### WORK INSTRUCTIONS
Could you restate all of the records below exactly, with the pictures left out?

*** INPUT RECORDS Section Begins ***

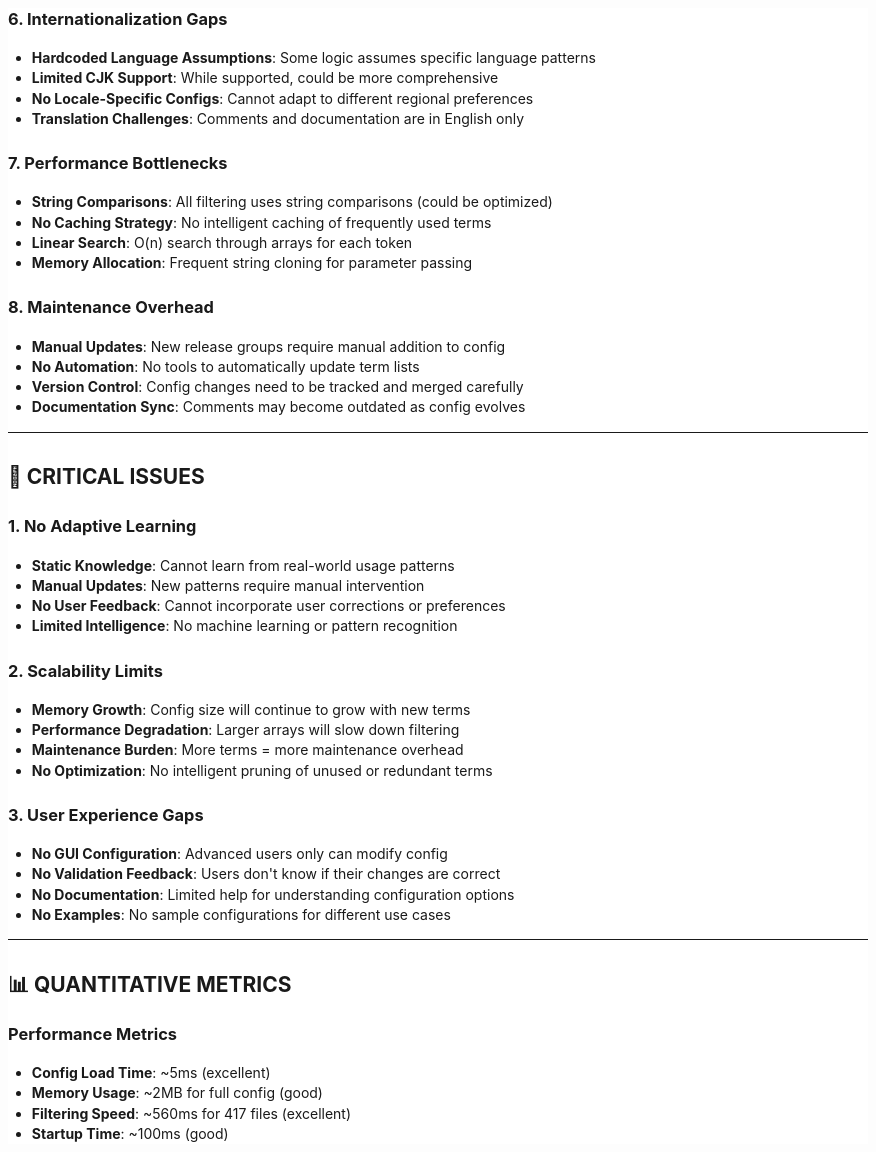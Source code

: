 ### 6. **Internationalization Gaps**
- **Hardcoded Language Assumptions**: Some logic assumes specific language patterns
- **Limited CJK Support**: While supported, could be more comprehensive
- **No Locale-Specific Configs**: Cannot adapt to different regional preferences
- **Translation Challenges**: Comments and documentation are in English only

### 7. **Performance Bottlenecks**
- **String Comparisons**: All filtering uses string comparisons (could be optimized)
- **No Caching Strategy**: No intelligent caching of frequently used terms
- **Linear Search**: O(n) search through arrays for each token
- **Memory Allocation**: Frequent string cloning for parameter passing

### 8. **Maintenance Overhead**
- **Manual Updates**: New release groups require manual addition to config
- **No Automation**: No tools to automatically update term lists
- **Version Control**: Config changes need to be tracked and merged carefully
- **Documentation Sync**: Comments may become outdated as config evolves

---

## 🔴 CRITICAL ISSUES

### 1. **No Adaptive Learning**
- **Static Knowledge**: Cannot learn from real-world usage patterns
- **Manual Updates**: New patterns require manual intervention
- **No User Feedback**: Cannot incorporate user corrections or preferences
- **Limited Intelligence**: No machine learning or pattern recognition

### 2. **Scalability Limits**
- **Memory Growth**: Config size will continue to grow with new terms
- **Performance Degradation**: Larger arrays will slow down filtering
- **Maintenance Burden**: More terms = more maintenance overhead
- **No Optimization**: No intelligent pruning of unused or redundant terms

### 3. **User Experience Gaps**
- **No GUI Configuration**: Advanced users only can modify config
- **No Validation Feedback**: Users don't know if their changes are correct
- **No Documentation**: Limited help for understanding configuration options
- **No Examples**: No sample configurations for different use cases

---

## 📊 QUANTITATIVE METRICS

### Performance Metrics
- **Config Load Time**: ~5ms (excellent)
- **Memory Usage**: ~2MB for full config (good)
- **Filtering Speed**: ~560ms for 417 files (excellent)
- **Startup Time**: ~100ms (good)

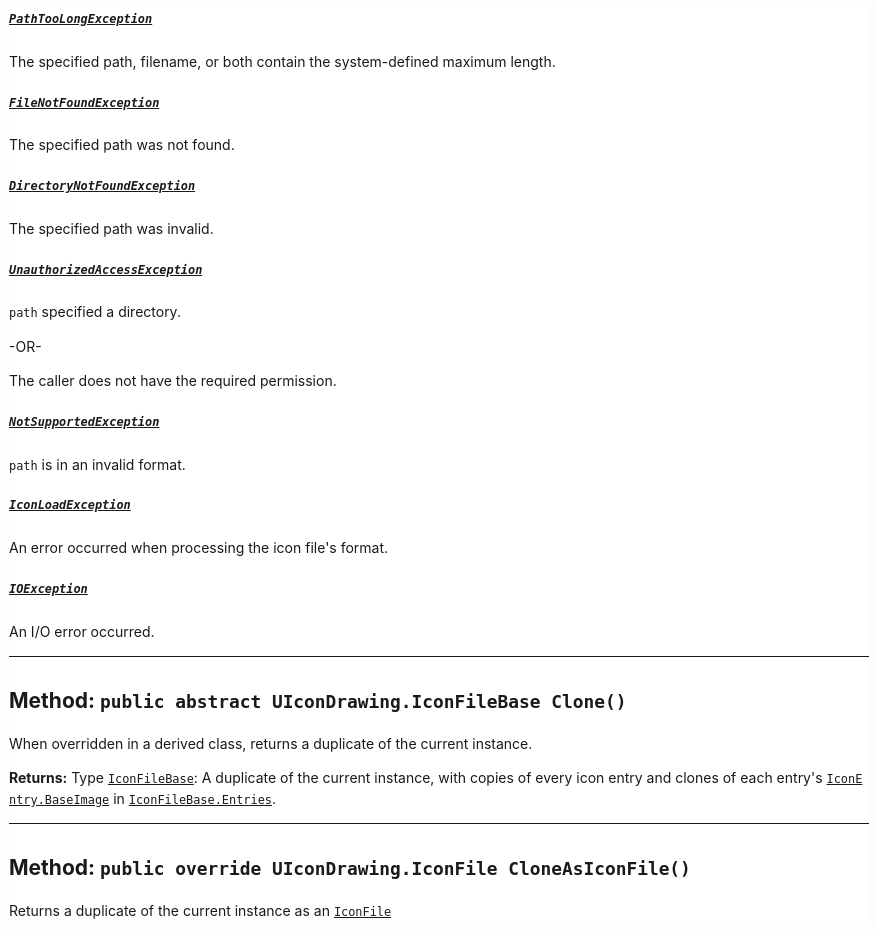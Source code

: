 ##### [`PathTooLongException`](https://msdn.microsoft.com/en-us/library/system.io.pathtoolongexception.aspx)
The specified path, filename, or both contain the system-defined maximum length.

##### [`FileNotFoundException`](https://msdn.microsoft.com/en-us/library/system.io.filenotfoundexception.aspx)
The specified path was not found.

##### [`DirectoryNotFoundException`](https://msdn.microsoft.com/en-us/library/system.io.directorynotfoundexception.aspx)
The specified path was invalid.

##### [`UnauthorizedAccessException`](https://msdn.microsoft.com/en-us/library/system.unauthorizedaccessexception.aspx)

`path` specified a directory.

-OR-

The caller does not have the required permission.


##### [`NotSupportedException`](https://msdn.microsoft.com/en-us/library/system.notsupportedexception.aspx)
`path` is in an invalid format.

##### [`IconLoadException`](#type-public-class-uicondrawingiconloadexception)
An error occurred when processing the icon file's format.

##### [`IOException`](https://msdn.microsoft.com/en-us/library/system.io.ioexception.aspx)
An I/O error occurred.

--------------------------------------------------
## Method: `public abstract UIconDrawing.IconFileBase Clone()`

When overridden in a derived class, returns a duplicate of the current instance.

**Returns:** Type [`IconFileBase`](#type-public-abstract-class-uicondrawingiconfilebase): A duplicate of the current instance, with copies of every icon entry and clones of each entry's [`IconEntry.BaseImage`](#property-public-systemdrawingimage-baseimage--get-set-) in [`IconFileBase.Entries`](#property-public-uicondrawingiconfilebaseentrylist-entries--get-).


--------------------------------------------------
## Method: `public override UIconDrawing.IconFile CloneAsIconFile()`

Returns a duplicate of the current instance as an [`IconFile`](#type-public-class-uicondrawingiconfile)
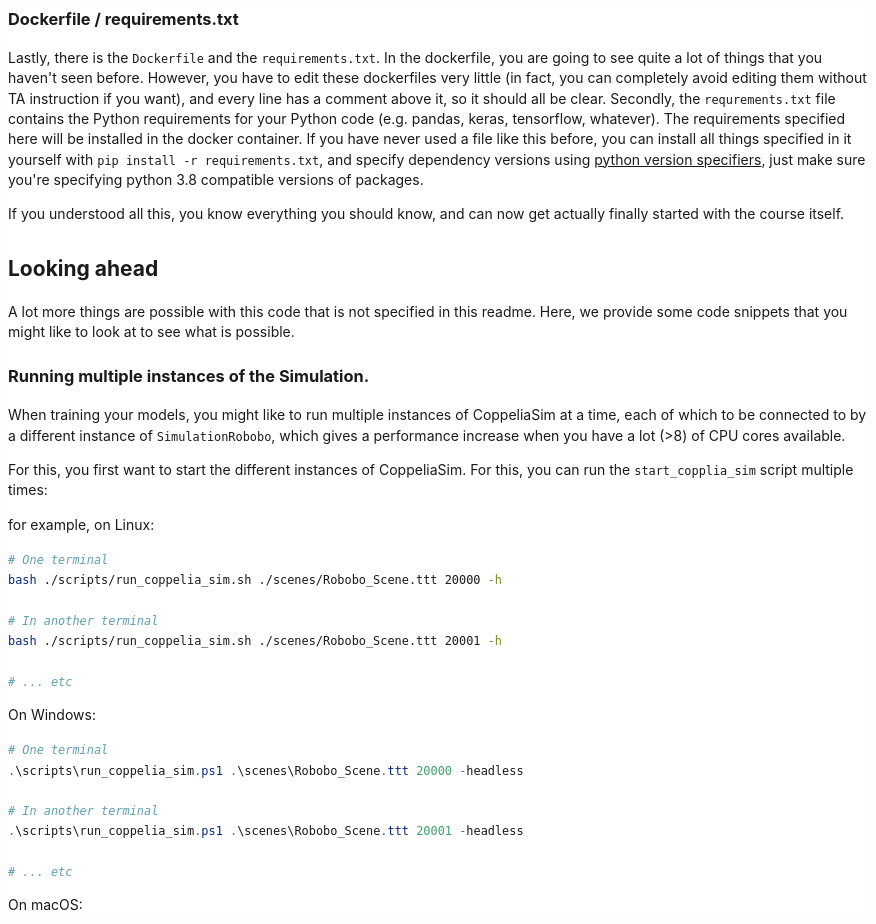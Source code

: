 ### Dockerfile / requirements.txt

Lastly, there is the `Dockerfile` and the `requirements.txt`. In the dockerfile, you are going to see quite a lot of things that you haven't seen before. However, you have to edit these dockerfiles very little (in fact, you can completely avoid editing them without TA instruction if you want), and every line has a comment above it, so it should all be clear. Secondly, the `requrements.txt` file contains the Python requirements for your Python code (e.g. pandas, keras, tensorflow, whatever). The requirements specified here will be installed in the docker container. If you have never used a file like this before, you can install all things specified in it yourself with `pip install -r requirements.txt`, and specify dependency versions using [python version specifiers](https://packaging.python.org/en/latest/specifications/version-specifiers/), just make sure you're specifying python 3.8 compatible versions of packages.

If you understood all this, you know everything you should know, and can now get actually finally started with the course itself.

## Looking ahead

A lot more things are possible with this code that is not specified in this readme. Here, we provide some code snippets that you might like to look at to see what is possible.

### Running multiple instances of the Simulation.

When training your models, you might like to run multiple instances of CoppeliaSim at a time, each of which to be connected to by a different instance of `SimulationRobobo`, which gives a performance increase when you have a lot (>8) of CPU cores available.

For this, you first want to start the different instances of CoppeliaSim. For this, you can run the `start_copplia_sim` script multiple times:

for example, on Linux:

```sh
# One terminal
bash ./scripts/run_coppelia_sim.sh ./scenes/Robobo_Scene.ttt 20000 -h

# In another terminal
bash ./scripts/run_coppelia_sim.sh ./scenes/Robobo_Scene.ttt 20001 -h

# ... etc
```

On Windows:

```ps1
# One terminal
.\scripts\run_coppelia_sim.ps1 .\scenes\Robobo_Scene.ttt 20000 -headless

# In another terminal
.\scripts\run_coppelia_sim.ps1 .\scenes\Robobo_Scene.ttt 20001 -headless

# ... etc
```

On macOS:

*** INPUT RECORDS Section Ends ***

### TASK SOLUTION
Source code

: ### 6. **Internationalization Gaps**
- **Hardcoded Language Assumptions**: Some logic assumes specific language patterns
- **Limited CJK Support**: While supported, could be more comprehensive
- **No Locale-Specific Configs**: Cannot adapt to different regional preferences
- **Translation Challenges**: Comments and documentation are in English only

### 7. **Performance Bottlenecks**
- **String Comparisons**: All filtering uses string comparisons (could be optimized)
- **No Caching Strategy**: No intelligent caching of frequently used terms
- **Linear Search**: O(n) search through arrays for each token
- **Memory Allocation**: Frequent string cloning for parameter passing

### 8. **Maintenance Overhead**
- **Manual Updates**: New release groups require manual addition to config
- **No Automation**: No tools to automatically update term lists
- **Version Control**: Config changes need to be tracked and merged carefully
- **Documentation Sync**: Comments may become outdated as config evolves

---

## 🔴 CRITICAL ISSUES

### 1. **No Adaptive Learning**
- **Static Knowledge**: Cannot learn from real-world usage patterns
- **Manual Updates**: New patterns require manual intervention
- **No User Feedback**: Cannot incorporate user corrections or preferences
- **Limited Intelligence**: No machine learning or pattern recognition

### 2. **Scalability Limits**
- **Memory Growth**: Config size will continue to grow with new terms
- **Performance Degradation**: Larger arrays will slow down filtering
- **Maintenance Burden**: More terms = more maintenance overhead
- **No Optimization**: No intelligent pruning of unused or redundant terms

### 3. **User Experience Gaps**
- **No GUI Configuration**: Advanced users only can modify config
- **No Validation Feedback**: Users don't know if their changes are correct
- **No Documentation**: Limited help for understanding configuration options
- **No Examples**: No sample configurations for different use cases

---

## 📊 QUANTITATIVE METRICS

### Performance Metrics
- **Config Load Time**: ~5ms (excellent)
- **Memory Usage**: ~2MB for full config (good)
- **Filtering Speed**: ~560ms for 417 files (excellent)
- **Startup Time**: ~100ms (good)

Source code

: ##### [`PathTooLongException`](https://msdn.microsoft.com/en-us/library/system.io.pathtoolongexception.aspx)
The specified path, filename, or both contain the system-defined maximum length.

##### [`FileNotFoundException`](https://msdn.microsoft.com/en-us/library/system.io.filenotfoundexception.aspx)
The specified path was not found.

##### [`DirectoryNotFoundException`](https://msdn.microsoft.com/en-us/library/system.io.directorynotfoundexception.aspx)
The specified path was invalid.

##### [`UnauthorizedAccessException`](https://msdn.microsoft.com/en-us/library/system.unauthorizedaccessexception.aspx)

`path` specified a directory.

-OR-

The caller does not have the required permission.


##### [`NotSupportedException`](https://msdn.microsoft.com/en-us/library/system.notsupportedexception.aspx)
`path` is in an invalid format.

##### [`IconLoadException`](#type-public-class-uicondrawingiconloadexception)
An error occurred when processing the icon file's format.

##### [`IOException`](https://msdn.microsoft.com/en-us/library/system.io.ioexception.aspx)
An I/O error occurred.

--------------------------------------------------
## Method: `public abstract UIconDrawing.IconFileBase Clone()`

When overridden in a derived class, returns a duplicate of the current instance.

**Returns:** Type [`IconFileBase`](#type-public-abstract-class-uicondrawingiconfilebase): A duplicate of the current instance, with copies of every icon entry and clones of each entry's [`IconEntry.BaseImage`](#property-public-systemdrawingimage-baseimage--get-set-) in [`IconFileBase.Entries`](#property-public-uicondrawingiconfilebaseentrylist-entries--get-).


--------------------------------------------------
## Method: `public override UIconDrawing.IconFile CloneAsIconFile()`

Returns a duplicate of the current instance as an [`IconFile`](#type-public-class-uicondrawingiconfile)
Source code

: ### Dockerfile / requirements.txt

Lastly, there is the `Dockerfile` and the `requirements.txt`. In the dockerfile, you are going to see quite a lot of things that you haven't seen before. However, you have to edit these dockerfiles very little (in fact, you can completely avoid editing them without TA instruction if you want), and every line has a comment above it, so it should all be clear. Secondly, the `requrements.txt` file contains the Python requirements for your Python code (e.g. pandas, keras, tensorflow, whatever). The requirements specified here will be installed in the docker container. If you have never used a file like this before, you can install all things specified in it yourself with `pip install -r requirements.txt`, and specify dependency versions using [python version specifiers](https://packaging.python.org/en/latest/specifications/version-specifiers/), just make sure you're specifying python 3.8 compatible versions of packages.

If you understood all this, you know everything you should know, and can now get actually finally started with the course itself.

## Looking ahead

A lot more things are possible with this code that is not specified in this readme. Here, we provide some code snippets that you might like to look at to see what is possible.

### Running multiple instances of the Simulation.

When training your models, you might like to run multiple instances of CoppeliaSim at a time, each of which to be connected to by a different instance of `SimulationRobobo`, which gives a performance increase when you have a lot (>8) of CPU cores available.

For this, you first want to start the different instances of CoppeliaSim. For this, you can run the `start_copplia_sim` script multiple times:

for example, on Linux:

```sh
# One terminal
bash ./scripts/run_coppelia_sim.sh ./scenes/Robobo_Scene.ttt 20000 -h

# In another terminal
bash ./scripts/run_coppelia_sim.sh ./scenes/Robobo_Scene.ttt 20001 -h

# ... etc
```

On Windows:

```ps1
# One terminal
.\scripts\run_coppelia_sim.ps1 .\scenes\Robobo_Scene.ttt 20000 -headless

# In another terminal
.\scripts\run_coppelia_sim.ps1 .\scenes\Robobo_Scene.ttt 20001 -headless

# ... etc
```

On macOS:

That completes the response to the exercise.